Canadian opera company

The Nova Scotia Opera Association was a Canadian opera company founded in 1950 by Alfred Strombergs and Mariss Vetra. The company performed at the Capitol Theatre in Halifax until 1956.

==History==
The Nova Scotia Opera Association was founded in 1950 by Alfred Strombergs and Mariss Vetra, following Vetra's 1949 performance of Mozart's Don Giovanni at a Dalhousie University gymnasium in Halifax. The company held annual productions at the Capitol Theatre in Halifax, including Offenbach's The Tales of Hoffmann performed by 14 soloists in 1950, which Vetra said showed "that Nova Scotia is able to supply even such a large number of singing artists." The success of the program prompted Stromsbergs to consider forming a permanent orchestra to present at concerts as opposed to hiring freelance musicians, stating:

We shall be able to have a first-class orchestra that, working with the Opera Association and kindred organizations, will make Halifax the Eastern fortress of Canadian culture and art. I hope that the public will respond with enthusiasm to this prime necessity – a symphony for Halifax!

The Halifax Symphonette was thus established a few years later, becoming the Halifax Symphony Orchestra in 1955 under the direction of Thomas Mayer.

The company performed Verdi's La traviata in 1950, Brammer and Grünwald's Countess Maritza in 1951, and Puccini's Madama Butterfly in 1952, also at the Capitol Theatre. A commissioned work, Trevor Morgan Jones' The Broken Ring, premiered on 15 August 1953. In 1954, the company performed Zhurbin's Orpheus and Eurydice and Mascagni's Cavalleria rusticana. This was followed by Verdi's Rigoletto in 1955, and Gounod's Faust in 1956.

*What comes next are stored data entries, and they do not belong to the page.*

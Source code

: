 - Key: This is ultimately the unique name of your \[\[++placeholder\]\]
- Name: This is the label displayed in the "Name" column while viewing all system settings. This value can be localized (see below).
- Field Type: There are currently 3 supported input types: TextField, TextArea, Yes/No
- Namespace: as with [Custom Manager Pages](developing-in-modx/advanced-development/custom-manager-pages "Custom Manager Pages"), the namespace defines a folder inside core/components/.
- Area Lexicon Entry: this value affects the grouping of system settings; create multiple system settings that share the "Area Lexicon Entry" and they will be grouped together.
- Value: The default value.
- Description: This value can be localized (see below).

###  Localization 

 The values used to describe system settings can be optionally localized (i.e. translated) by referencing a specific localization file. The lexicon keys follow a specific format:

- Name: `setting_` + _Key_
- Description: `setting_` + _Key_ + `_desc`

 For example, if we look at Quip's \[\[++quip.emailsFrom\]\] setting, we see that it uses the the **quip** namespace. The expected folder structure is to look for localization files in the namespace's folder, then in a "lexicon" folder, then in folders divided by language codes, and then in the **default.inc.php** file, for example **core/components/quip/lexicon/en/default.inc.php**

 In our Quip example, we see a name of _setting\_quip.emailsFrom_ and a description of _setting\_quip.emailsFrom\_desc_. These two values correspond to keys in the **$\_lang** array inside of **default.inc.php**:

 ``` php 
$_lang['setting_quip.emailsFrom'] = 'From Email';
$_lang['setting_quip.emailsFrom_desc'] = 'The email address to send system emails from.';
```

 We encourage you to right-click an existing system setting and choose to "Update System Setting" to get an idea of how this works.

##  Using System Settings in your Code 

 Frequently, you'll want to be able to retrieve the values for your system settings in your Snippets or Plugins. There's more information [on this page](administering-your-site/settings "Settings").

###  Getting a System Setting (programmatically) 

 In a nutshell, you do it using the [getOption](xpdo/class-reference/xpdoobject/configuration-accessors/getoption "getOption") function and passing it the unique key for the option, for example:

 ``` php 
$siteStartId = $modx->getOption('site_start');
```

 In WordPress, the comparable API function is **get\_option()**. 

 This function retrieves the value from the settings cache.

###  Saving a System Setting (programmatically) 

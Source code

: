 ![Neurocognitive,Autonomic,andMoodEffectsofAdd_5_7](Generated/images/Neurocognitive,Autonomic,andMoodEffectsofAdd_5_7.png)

In 1953, Vetra left Halifax for Toronto, followed by Stromsbergs in 1955. The Opera Association stopped performing in 1956, with the supporting group going on to sponsor appearances by the Canadian Opera Company in 1958 and 1960.

==Bibliography==
- Henson, Guy (2006). "Nova Scotia Opera Association"
- Helmer, Paul (2009). "Growing with Canada: The Emigré Tradition in Canadian Music"
- Sadie, Stanley (1992). "The New Grove Dictionary of Opera"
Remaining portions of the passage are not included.